Discussion PES | Assessing Power and Performance Efficiency of x86 CPU architectures

Page 10 - Seeking answers? Join the AnandTech community: where nearly half-a-million members share solutions and discuss the latest tech.

BorisTheBlade82

Senior member
May 1, 2020
680
1,069
136
Dear Community,

so this is my first thread here as a long-time lurker - but I felt the desire to share a small hobby-project of mine from the last couple of months with you...

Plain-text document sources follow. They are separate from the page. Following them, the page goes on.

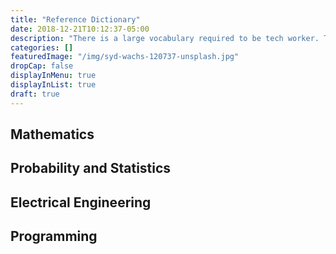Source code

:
 ```yaml
---
title: "Reference Dictionary"
date: 2018-12-21T10:12:37-05:00
description: "There is a large vocabulary required to be tech worker. This cheat-sheet helps me out when my memory isn't."
categories: []
featuredImage: "/img/syd-wachs-120737-unsplash.jpg"
dropCap: false
displayInMenu: true
displayInList: true
draft: true
---
```


## Mathematics

## Probability and Statistics

## Electrical Engineering

## Programming
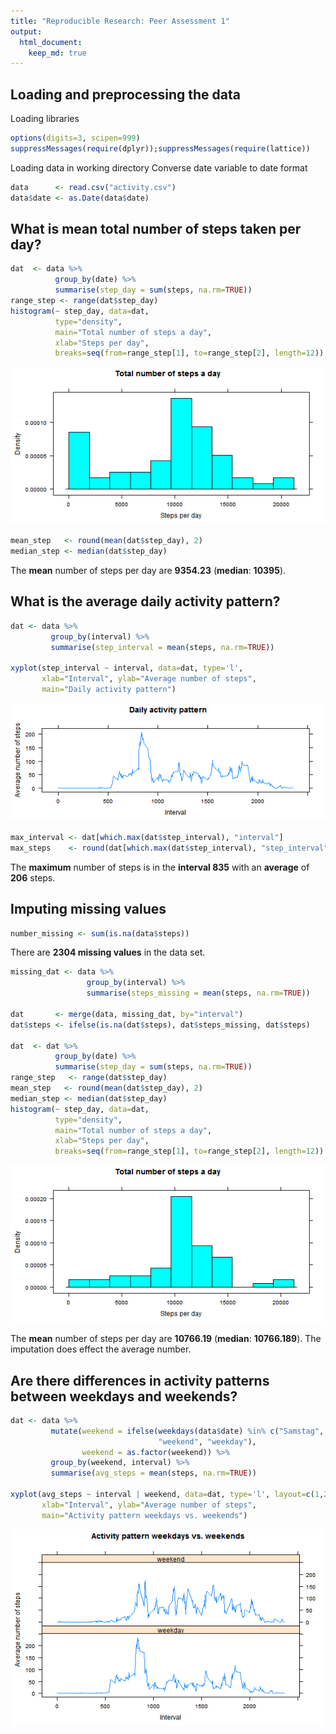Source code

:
```yaml
---
title: "Reproducible Research: Peer Assessment 1"
output: 
  html_document:
    keep_md: true
---
```

## Loading and preprocessing the data
Loading libraries

```r
options(digits=3, scipen=999)  
suppressMessages(require(dplyr));suppressMessages(require(lattice))
```

Loading data in working directory
Converse date variable to date format


```r
data      <- read.csv("activity.csv")
data$date <- as.Date(data$date)
```
## What is mean total number of steps taken per day?

```r
dat  <- data %>%
          group_by(date) %>%
          summarise(step_day = sum(steps, na.rm=TRUE))
range_step <- range(dat$step_day)
histogram(~ step_day, data=dat,
          type="density",
          main="Total number of steps a day",
          xlab="Steps per day",
          breaks=seq(from=range_step[1], to=range_step[2], length=12))
```

![plot of chunk unnamed-chunk-3](figure/unnamed-chunk-3-1.png) 


```r
mean_step   <- round(mean(dat$step_day), 2)
median_step <- median(dat$step_day)
```
The **mean** number of steps per day are **9354.23** (**median**: **10395**).

## What is the average daily activity pattern?

```r
dat <- data %>%
         group_by(interval) %>%
         summarise(step_interval = mean(steps, na.rm=TRUE))

xyplot(step_interval ~ interval, data=dat, type='l', 
       xlab="Interval", ylab="Average number of steps", 
       main="Daily activity pattern")
```

![plot of chunk unnamed-chunk-5](figure/unnamed-chunk-5-1.png) 


```r
max_interval <- dat[which.max(dat$step_interval), "interval"]
max_steps    <- round(dat[which.max(dat$step_interval), "step_interval"], 0)
```
The **maximum** number of steps is in the **interval 835** with an **average** of **206** steps.

## Imputing missing values

```r
number_missing <- sum(is.na(data$steps))
```
There are **2304 missing values** in the data set.

```r
missing_dat <- data %>%
                 group_by(interval) %>%
                 summarise(steps_missing = mean(steps, na.rm=TRUE))

dat       <- merge(data, missing_dat, by="interval")
dat$steps <- ifelse(is.na(dat$steps), dat$steps_missing, dat$steps)

dat  <- dat %>%
          group_by(date) %>%
          summarise(step_day = sum(steps, na.rm=TRUE))
range_step   <- range(dat$step_day)
mean_step   <- round(mean(dat$step_day), 2)
median_step <- median(dat$step_day)
histogram(~ step_day, data=dat,
          type="density",
          main="Total number of steps a day",
          xlab="Steps per day",
          breaks=seq(from=range_step[1], to=range_step[2], length=12))
```

![plot of chunk unnamed-chunk-8](figure/unnamed-chunk-8-1.png) 

The **mean** number of steps per day are **10766.19** (**median**: **10766.189**).
The imputation does effect the average number. 

## Are there differences in activity patterns between weekdays and weekends?

```r
dat <- data %>%
         mutate(weekend = ifelse(weekdays(data$date) %in% c("Samstag", "Sonntag"),
                                 "weekend", "weekday"),
                weekend = as.factor(weekend)) %>%
         group_by(weekend, interval) %>%
         summarise(avg_steps = mean(steps, na.rm=TRUE))
  
xyplot(avg_steps ~ interval | weekend, data=dat, type='l', layout=c(1,2),
       xlab="Interval", ylab="Average number of steps", 
       main="Activity pattern weekdays vs. weekends")
```

![plot of chunk unnamed-chunk-9](figure/unnamed-chunk-9-1.png) 

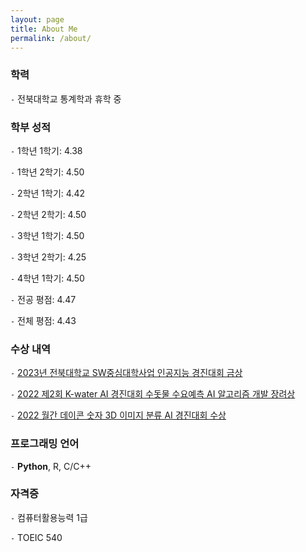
 ```yaml
---
layout: page
title: About Me
permalink: /about/
---
```


### 학력

`-` 전북대학교 통계학과 휴학 중

### 학부 성적

`-` 1학년 1학기: 4.38

`-` 1학년 2학기: 4.50

`-` 2학년 1학기: 4.42

`-` 2학년 2학기: 4.50

`-` 3학년 1학기: 4.50

`-` 3학년 2학기: 4.25

`-` 4학년 1학기: 4.50

`-` 전공 평점: 4.47

`-` 전체 평점: 4.43

### 수상 내역

`-` [2023년 전북대학교 SW중심대학사업 인공지능 경진대회 금상](https://github.com/Jaesu26/jbnu-book-genre-classification)

`-` [2022 제2회 K-water AI 경진대회 수돗물 수요예측 AI 알고리즘 개발 장려상](https://github.com/Jaesu26/aifactory-water-demand-forecasting)

`-` [2022 월간 데이콘 숫자 3D 이미지 분류 AI 경진대회 수상](https://github.com/Jaesu26/dacon-3d-mnist-image-classification)

### 프로그래밍 언어

`-` **Python**, R, C/C++

### 자격증

`-` 컴퓨터활용능력 1급

`-` TOEIC 540

[^1]:a blogging platform that natively supports Jupyter notebooks in addition to other formats.
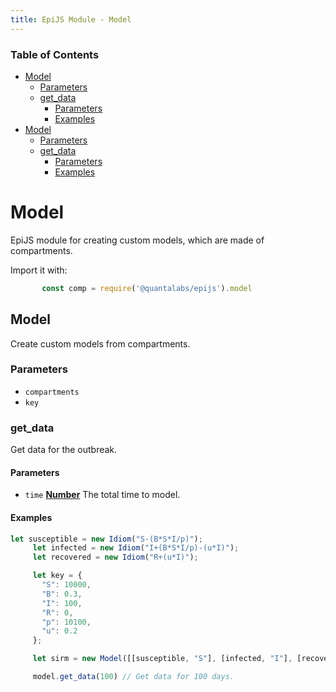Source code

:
 ```yaml
---
title: EpiJS Module - Model
---
```

<!-- Generated by documentation.js. Update this documentation by updating the source code. -->

### Table of Contents

*   [Model][1]
    *   [Parameters][2]
    *   [get_data][3]
        *   [Parameters][4]
        *   [Examples][5]
*   [Model][6]
    *   [Parameters][7]
    *   [get_data][8]
        *   [Parameters][9]
        *   [Examples][10]

# Model

EpiJS module for creating custom models, which are made of compartments.

Import it with:
```javascript
       const comp = require('@quantalabs/epijs').model
```
## Model
Create custom models from compartments.
### Parameters

*   `compartments`  
*   `key`  

### get_data

Get data for the outbreak.

#### Parameters

*   `time` **[Number][11]** The total time to model.

#### Examples

```javascript
let susceptible = new Idiom("S-(B*S*I/p)");
     let infected = new Idiom("I+(B*S*I/p)-(u*I)");
     let recovered = new Idiom("R+(u*I)");

     let key = {
       "S": 10000,
       "B": 0.3,
       "I": 100,
       "R": 0,
       "p": 10100,
       "u": 0.2
     };

     let sirm = new Model([[susceptible, "S"], [infected, "I"], [recovered, "R"]], key)

     model.get_data(100) // Get data for 100 days.
```

[1]: #model-2

[2]: #parameters

[3]: #get_data

[4]: #parameters-1

[5]: #examples

[6]: #model-1

[7]: #parameters-2

[8]: #get_data-1

[9]: #parameters-3

[10]: #examples-1

[11]: https://developer.mozilla.org/docs/Web/JavaScript/Reference/Global_Objects/Number

[12]: https://developer.mozilla.org/docs/Web/JavaScript/Reference/Global_Objects/Array

[13]: https://developer.mozilla.org/docs/Web/JavaScript/Reference/Global_Objects/Object
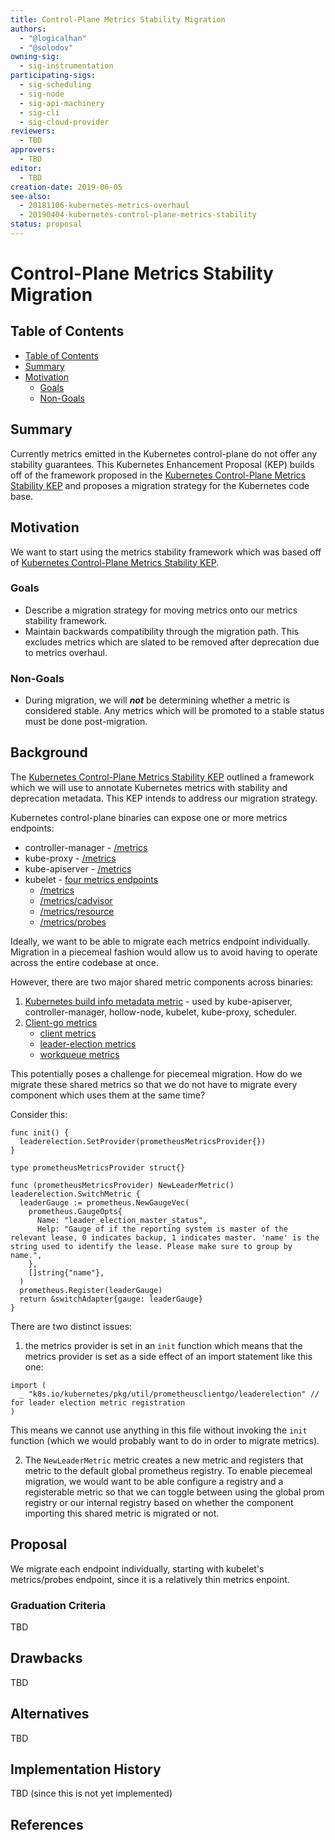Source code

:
 ```yaml
---
title: Control-Plane Metrics Stability Migration
authors:
  - "@logicalhan"
  - "@solodov"
owning-sig:
  - sig-instrumentation
participating-sigs:
  - sig-scheduling
  - sig-node
  - sig-api-machinery
  - sig-cli
  - sig-cloud-provider
reviewers:
  - TBD
approvers:
  - TBD
editor:
  - TBD
creation-date: 2019-06-05
see-also:
  - 20181106-kubernetes-metrics-overhaul
  - 20190404-kubernetes-control-plane-metrics-stability
status: proposal
---
```


# Control-Plane Metrics Stability Migration

## Table of Contents

* [Table of Contents](#table-of-contents)
* [Summary](#summary)
* [Motivation](#motivation)
    * [Goals](#goals)
    * [Non-Goals](#non-goals)


## Summary

Currently metrics emitted in the Kubernetes control-plane do not offer any stability guarantees. This Kubernetes Enhancement Proposal (KEP) builds off of the framework proposed in the [Kubernetes Control-Plane Metrics Stability KEP](https://github.com/kubernetes/enhancements/blob/master/keps/sig-instrumentation/20190404-kubernetes-control-plane-metrics-stability.md) and proposes a migration strategy for the Kubernetes code base.

## Motivation

We want to start using the metrics stability framework which was based off of [Kubernetes Control-Plane Metrics Stability KEP](https://github.com/kubernetes/enhancements/blob/master/keps/sig-instrumentation/20190404-kubernetes-control-plane-metrics-stability.md).

### Goals

 * Describe a migration strategy for moving metrics onto our metrics stability framework.
 * Maintain backwards compatibility through the migration path. This excludes metrics which are slated to be removed after deprecation due to metrics overhaul.

### Non-Goals

* During migration, we will __*not*__ be determining whether a metric is considered stable. Any metrics which will be promoted to a stable status must be done post-migration.

## Background

The [Kubernetes Control-Plane Metrics Stability KEP](https://github.com/kubernetes/enhancements/blob/master/keps/sig-instrumentation/20190404-kubernetes-control-plane-metrics-stability.md) outlined a framework which we will use to annotate Kubernetes metrics with stability and deprecation metadata. This KEP intends to address our migration strategy.

Kubernetes control-plane binaries can expose one or more metrics endpoints:

* controller-manager - [/metrics](https://github.com/kubernetes/kubernetes/blob/release-1.15/cmd/controller-manager/app/serve.go#L65)
* kube-proxy - [/metrics](https://github.com/kubernetes/kubernetes/blob/release-1.15/cmd/kube-proxy/app/server.go#L570)
* kube-apiserver - [/metrics](https://github.com/kubernetes/kubernetes/blob/release-1.15/staging/src/k8s.io/apiserver/pkg/server/routes/metrics.go#L36)
* kubelet - [four metrics endpoints](https://github.com/kubernetes/kubernetes/blob/release-1.15/staging/src/k8s.io/apiserver/pkg/server/routes/metrics.go#L36)
    * [/metrics](https://github.com/kubernetes/kubernetes/blob/release-1.15/pkg/kubelet/server/server.go#L299)
    * [/metrics/cadvisor](https://github.com/kubernetes/kubernetes/blob/release-1.15/pkg/kubelet/server/server.go#L315)
    * [/metrics/resource](https://github.com/kubernetes/kubernetes/blob/release-1.15/pkg/kubelet/server/server.go#L321-L323)
    * [/metrics/probes](https://github.com/kubernetes/kubernetes/blob/release-1.15/pkg/kubelet/server/server.go#L329-L331)

Ideally, we want to be able to migrate each metrics endpoint individually. Migration in a piecemeal fashion would allow us to avoid having to operate across the entire codebase at once.

However, there are two major shared metric components across binaries:

1. [Kubernetes build info metadata metric](https://github.com/kubernetes/kubernetes/blob/release-1.15/pkg/version/prometheus/prometheus.go#L26-L38) - used by kube-apiserver, controller-manager, hollow-node, kubelet, kube-proxy, scheduler.
2. [Client-go metrics](https://github.com/kubernetes/kubernetes/blob/release-1.15/pkg/util/prometheusclientgo/adapters.go#L20-L24)
    * [client metrics](https://github.com/kubernetes/kubernetes/blob/release-1.15/pkg/client/metrics/prometheus/prometheus.go#L61-L66)
    * [leader-election metrics](https://github.com/kubernetes/kubernetes/blob/release-1.15/pkg/util/prometheusclientgo/leaderelection/adapter.go#L27-L29)
    * [workqueue metrics](https://github.com/kubernetes/kubernetes/blob/release-1.15/pkg/util/workqueue/prometheus/prometheus.go)

This potentially poses a challenge for piecemeal migration. How do we migrate these shared metrics so that we do not have to migrate every component which uses them at the same time?

Consider this:

```golang
func init() {
  leaderelection.SetProvider(prometheusMetricsProvider{})
}

type prometheusMetricsProvider struct{}

func (prometheusMetricsProvider) NewLeaderMetric() leaderelection.SwitchMetric {
  leaderGauge := prometheus.NewGaugeVec(
    prometheus.GaugeOpts{
      Name: "leader_election_master_status",
      Help: "Gauge of if the reporting system is master of the relevant lease, 0 indicates backup, 1 indicates master. 'name' is the string used to identify the lease. Please make sure to group by name.",
    },
    []string{"name"},
  )
  prometheus.Register(leaderGauge)
  return &switchAdapter{gauge: leaderGauge}
}
```

There are two distinct issues:

1. the metrics provider is set in an `init` function which means that the metrics provider is set as a side effect of an import statement like this one:

```golang
import (
  _ "k8s.io/kubernetes/pkg/util/prometheusclientgo/leaderelection" // for leader election metric registration
)
```
This means we cannot use anything in this file without invoking the `init` function (which we would probably want to do in order to migrate metrics).

2. The `NewLeaderMetric` metric creates a new metric and registers that metric to the default global prometheus registry. To enable piecemeal migration, we would want to be able configure a registry and a registerable metric so that we can toggle between using the global prom registry or our internal registry based on whether the component importing this shared metric is migrated or not.

## Proposal

We migrate each endpoint individually, starting with kubelet's metrics/probes endpoint, since it is a relatively thin metrics enpoint.

### Graduation Criteria

TBD

## Drawbacks

TBD

## Alternatives

TBD

## Implementation History

TBD (since this is not yet implemented)

## References
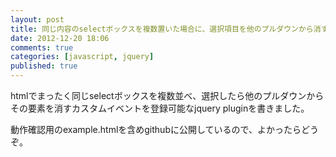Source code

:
 ```yaml
---
layout: post
title: 同じ内容のselectボックスを複数置いた場合に、選択項目を他のプルダウンから消す
date: 2012-12-20 18:06
comments: true
categories: [javascript, jquery]
published: true
---
```




htmlでまったく同じselectボックスを複数並べ、選択したら他のプルダウンからその要素を消すカスタムイベントを登録可能なjquery
pluginを書きました。  
  
動作確認用のexample.htmlを含めgithubに公開しているので、よかったらどうぞ。


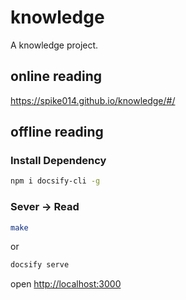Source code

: # knowledge

A knowledge project.

## online reading

https://spike014.github.io/knowledge/#/

## offline reading

### Install Dependency

```bash
npm i docsify-cli -g
```

### Sever -> Read

```bash
make
```

or

```bash
docsify serve
```

open [http://localhost:3000](http://localhost:3000)
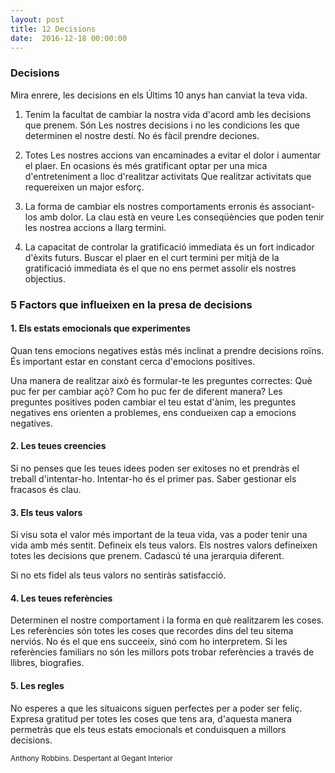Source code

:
 ```yaml
---
layout: post
title: 12 Decisions
date:  2016-12-18 00:00:00
---
```



### Decisions

Mira enrere, les decisions en els Últims 10 anys han canviat la teva vida.

1. Tenim la facultat de cambiar la nostra vida d'acord amb les decisions que prenem. Són Les nostres decisions i no les condicions les que determinen el nostre destí. No és fàcil prendre deciones.

2. Totes Les nostres accions van encaminades a evitar el dolor i aumentar el plaer. En ocasions és més gratificant optar per una mica d'entreteniment a lloc d'realitzar activitats Que realitzar activitats que requereixen un major esforç.

3. La forma de cambiar els nostres comportaments erronis és associant-los amb dolor. La clau està en veure Les conseqüències que poden tenir les nostrea accions a llarg termini.

4. La capacitat de controlar la gratificació immediata és un fort indicador d'èxits futurs. Buscar el plaer en el curt termini per mitjà de la gratificació immediata és el que no ens permet assolir els nostres objectius.

### 5 Factors que influeixen en la presa de decisions

#### 1. Els estats emocionals que experimentes

Quan tens emocions negatives estàs més inclinat a prendre decisions roïns. És important estar en constant cerca d'emocions positives.

Una manera de realitzar això és formular-te les preguntes correctes: Què puc fer per cambiar açò? Com ho puc fer de diferent manera? Les preguntes positives poden cambiar el teu estat d'ànim, les preguntes negatives ens orienten a problemes, ens condueixen cap a emocions negatives.


#### 2. Les teues creencies

Si no penses que les teues idees poden ser exitoses no et prendràs el treball d'intentar-ho. Intentar-ho és el primer pas. Saber gestionar els fracasos és clau.


#### 3. Els teus valors

Si visu sota el valor més important de la teua vida, vas a poder tenir una vida amb més sentit. Defineix els teus valors. Els nostres valors defineixen totes les decisions que prenem. Cadascú té una jerarquia diferent.

Si no ets fidel als teus valors no sentiràs satisfacció.

#### 4. Les teues referències

Determinen el nostre comportament i la forma en què realitzarem les coses. Les referències són totes les coses que recordes dins del teu sitema nerviós. No és el que ens succeeix, sinó com ho interpretem. Si les referències familiars no són les millors pots trobar referències a través de llibres, biografies.

#### 5. Les regles

No esperes a que les situaicons siguen perfectes per a poder ser feliç. Expresa gratitud per totes les coses que tens ara, d'aquesta manera permetràs que els teus estats emocionals et conduisquen a millors decisions.


<small>Anthony Robbins. Despertant al Gegant Interior</small>

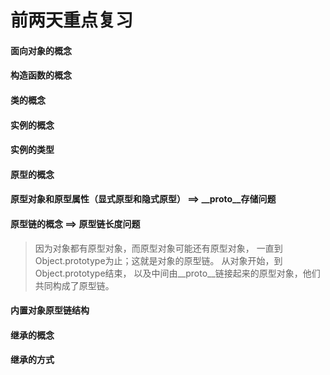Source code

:# 前两天重点复习

#### 面向对象的概念

> 

#### 构造函数的概念

> 

#### 类的概念

> 

#### 实例的概念

> 

#### 实例的类型

> 

#### 原型的概念

> 

#### 原型对象和原型属性（显式原型和隐式原型） ==> __proto__存储问题

#### 原型链的概念  ==> 原型链长度问题 

> 因为对象都有原型对象，而原型对象可能还有原型对象，
一直到Object.prototype为止；这就是对象的原型链。
> 从对象开始，到Object.prototype结束，
以及中间由__proto__链接起来的原型对象，他们共同构成了原型链。

#### 内置对象原型链结构

#### 继承的概念

> 

#### 继承的方式

> 

```
```
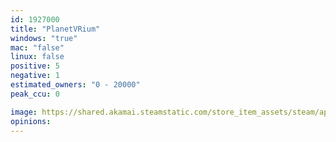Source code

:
```yaml
---
id: 1927000
title: "PlanetVRium"
windows: "true"
mac: "false"
linux: false
positive: 5
negative: 1
estimated_owners: "0 - 20000"
peak_ccu: 0

image: https://shared.akamai.steamstatic.com/store_item_assets/steam/apps/1927000/header.jpg?t=1702418820
opinions:
---
```

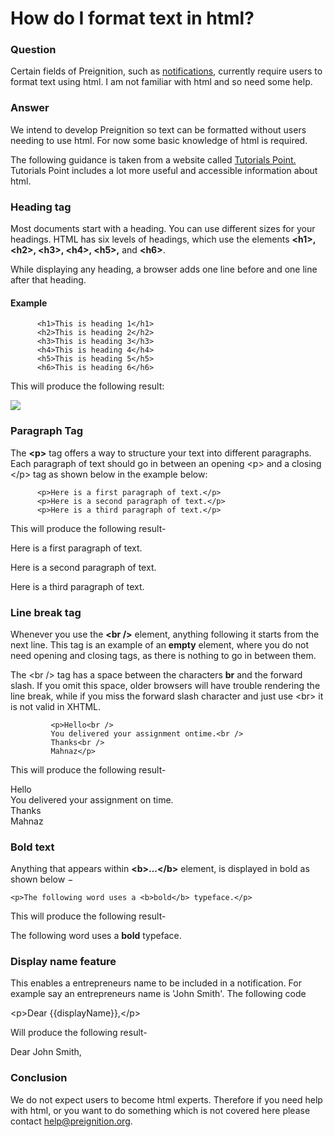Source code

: # How do I format text in html?

### Question

Certain fields of Preignition, such as [notifications](https://program-user-docs.preignition.org/\~/edit/drafts/-LFWwbAsAH6jKOL1M1X\_/users-program-and-advanced/portfolio/resources/notifications), currently require users to format text using html.  I am not familiar with html and so need some help.

### Answer

We intend to develop Preignition so text can be formatted without users needing to use html.  For now some basic knowledge of html is required.

The following guidance is taken from a website called [Tutorials Point.](https://www.tutorialspoint.com/html/html\_basic\_tags.htm)  Tutorials Point includes a lot more useful and accessible information about html. &#x20;

### Heading tag

Most documents start with a heading. You can use different sizes for your headings. HTML has six levels of headings, which use the elements **\<h1>, \<h2>, \<h3>, \<h4>, \<h5>,** and **\<h6>**.&#x20;

While displaying any heading, a browser adds one line before and one line after that heading.

#### Example

```
      <h1>This is heading 1</h1>
      <h2>This is heading 2</h2>
      <h3>This is heading 3</h3>
      <h4>This is heading 4</h4>
      <h5>This is heading 5</h5>
      <h6>This is heading 6</h6>  
```

This will produce the following result:

![](<../.gitbook/assets/image (138).png>)

### Paragraph Tag

The **\<p>** tag offers a way to structure your text into different paragraphs. Each paragraph of text should go in between an opening \<p> and a closing \</p> tag as shown below in the example below:



```
      <p>Here is a first paragraph of text.</p>
      <p>Here is a second paragraph of text.</p>
      <p>Here is a third paragraph of text.</p>
```

&#x20;This will produce the following result-

Here is a first paragraph of text.

Here is a second paragraph of text.

Here is a third paragraph of text.

### Line break tag

Whenever you use the **\<br />** element, anything following it starts from the next line. This tag is an example of an **empty** element, where you do not need opening and closing tags, as there is nothing to go in between them.

The \<br /> tag has a space between the characters **br** and the forward slash. If you omit this space, older browsers will have trouble rendering the line break, while if you miss the forward slash character and just use \<br> it is not valid in XHTML.

```
         <p>Hello<br />
         You delivered your assignment ontime.<br />
         Thanks<br />
         Mahnaz</p>
```

This will produce the following result-

Hello\
You delivered your assignment on time.\
Thanks\
Mahnaz

### Bold text

Anything that appears within **\<b>...\</b>** element, is displayed in bold as shown below −

```
<p>The following word uses a <b>bold</b> typeface.</p>
```

This will produce the following result-

The following word uses a **bold** typeface.

### Display name feature

This enables a entrepreneurs name to be included in a notification.  For example say an entrepreneurs name is 'John Smith'.  The following code

\<p>Dear {{displayName}},\</p>

Will produce the following result-

Dear John Smith,

### Conclusion

We do not expect users to become html experts.  Therefore if you need help with html, or you want to do something which is not covered here please contact help@preignition.org.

Performance Efficiency Suite - What is it about?
Most Reviewers solely focus on what they consider to be the most important aspect of modern CPUs - the absolute performance. But this is only one side of the equation. Today Power Efficiency is at least as important - or to be more precise: The amount of energy (Wattseconds or Joules) a CPU needs in order to accomplish a given workload. Sadly most Reviewers shy away from the extra mile it needs to assess this aspect. This suite measures the Total Package Power of a CPU while running the Cinebench R23 benchmarks first in single-threaded mode (1 run), then running in multi-threaded mode (for 10 minutes + whatever it takes to finish the last run). The results will be rendered in the provided Results.xlsx Excel file. To combine Efficiency and Performance there is also a score provided called Performance Efficiency Score (how amazingly inspired I am ;)).

In the meantime I was able to aggregate more than 80 samples from members of the 3DC & CB communities (see below).

How-To
  1. Unzip the latest release to wherever you want EXCEPT on your local OneDrive folder.
  2. Open Settings.txt and insert your local Cinebench23 Directory.
  3. Run PES Start - it will ask for Administrator rights as these are needed for measuring Package Power
  4. Wait until the Powershell finishes.
  5. Open the Excel file...
  6. Allow external connections (to the generated CSV-files with the data)
  7. Go to Data -> Refresh all
  8. Enjoy and share your results - just take a screenshot of what the Excel renders.
  9. If you want to do multiple measurements with different settings just copy the Excel file (inside the root-folder) before running and refreshing the data.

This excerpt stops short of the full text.